ミルクという栄養たっぷりの物質が存在するところに、赤ちゃんの口という極めて細菌が多いものが接触し、しかも、ほどよく暖かい……これは、細菌にとってまさに増殖する適した環境です。
そのため、使用後に何もせずに放っておくと、細菌が沢山繁殖し、菌そのものあるいは、菌から出る毒素によって、赤ちゃんの体調を崩してしまう可能性があります。
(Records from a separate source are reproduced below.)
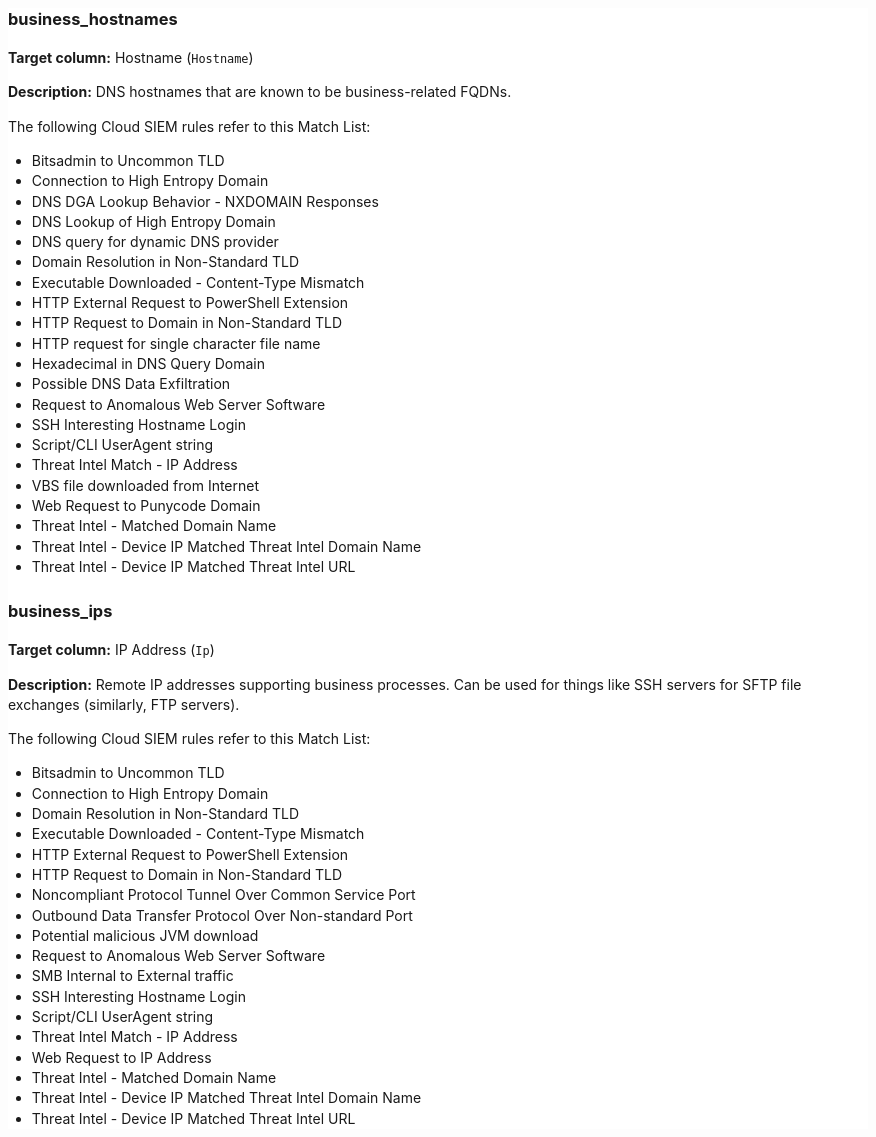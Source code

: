 ### business_hostnames

**Target column:** Hostname (`Hostname`)

**Description:** DNS hostnames that are known to be business-related FQDNs.

The following Cloud SIEM rules refer to this Match List:

* Bitsadmin to Uncommon TLD
* Connection to High Entropy Domain
* DNS DGA Lookup Behavior - NXDOMAIN Responses
* DNS Lookup of High Entropy Domain
* DNS query for dynamic DNS provider
* Domain Resolution in Non-Standard TLD
* Executable Downloaded - Content-Type Mismatch
* HTTP External Request to PowerShell Extension
* HTTP Request to Domain in Non-Standard TLD
* HTTP request for single character file name
* Hexadecimal in DNS Query Domain
* Possible DNS Data Exfiltration
* Request to Anomalous Web Server Software
* SSH Interesting Hostname Login
* Script/CLI UserAgent string
* Threat Intel Match - IP Address
* VBS file downloaded from Internet
* Web Request to Punycode Domain
* Threat Intel - Matched Domain Name
* Threat Intel - Device IP Matched Threat Intel Domain Name
* Threat Intel - Device IP Matched Threat Intel URL

### business_ips

**Target column:** IP Address (`Ip`)

**Description:** Remote IP addresses supporting business processes. Can be used for things like SSH servers for SFTP file exchanges (similarly, FTP servers).

The following Cloud SIEM rules refer to this Match List:

* Bitsadmin to Uncommon TLD
* Connection to High Entropy Domain
* Domain Resolution in Non-Standard TLD
* Executable Downloaded - Content-Type Mismatch
* HTTP External Request to PowerShell Extension
* HTTP Request to Domain in Non-Standard TLD
* Noncompliant Protocol Tunnel Over Common Service Port
* Outbound Data Transfer Protocol Over Non-standard Port
* Potential malicious JVM download
* Request to Anomalous Web Server Software
* SMB Internal to External traffic
* SSH Interesting Hostname Login
* Script/CLI UserAgent string
* Threat Intel Match - IP Address
* Web Request to IP Address
* Threat Intel - Matched Domain Name
* Threat Intel - Device IP Matched Threat Intel Domain Name
* Threat Intel - Device IP Matched Threat Intel URL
しかし、菌一つない状態(つまり滅菌)までする必要があるかというと、そこまでは不要です。
何故なら、たとえ少しの菌を体内に飲み込んだとしても、ヒトには抵抗力がありますから、それがすぐに症状を引き起こす訳ではないからです。
血液やおなかの中など、全く菌がいない状態が普通の場所に注入するものは、滅菌済みであることが必要ですが、飲み物に関してはそこまで神経質になる必要ありません。

ちゃんとできてる?哺乳瓶の消毒方法

ではほ乳瓶の菌を減らすためにはどうしたらよいのでしょうか?まずは、ゴシゴシよく洗うことです。
菌を物理的に取り除いてあげることで、菌の量がずいぶん減ります。
続いて、消毒薬を使うことです。あまり濃い濃度は必要ありませんので、市販の消毒薬(ほ乳瓶に使用可能とされているもの)を用いて、ほ乳瓶の内部、飲み口をしっかりと消毒してください。これによって、ほとんどの菌は死滅します。
さらには、熱湯消毒も効果的です。

重要なのは、これらの作業が終わったあとしっかりとほ乳瓶を乾かすこと。 水分が残っていると、またそこに菌が繁殖してしまうためです。

【医師からのアドバイス】

基本的に、洗う、消毒する、乾かすをしっかりと行えば、あまり過敏になる必要はありません。大切な赤ちゃんが毎日使う哺乳瓶、清潔に保ちたいものですね。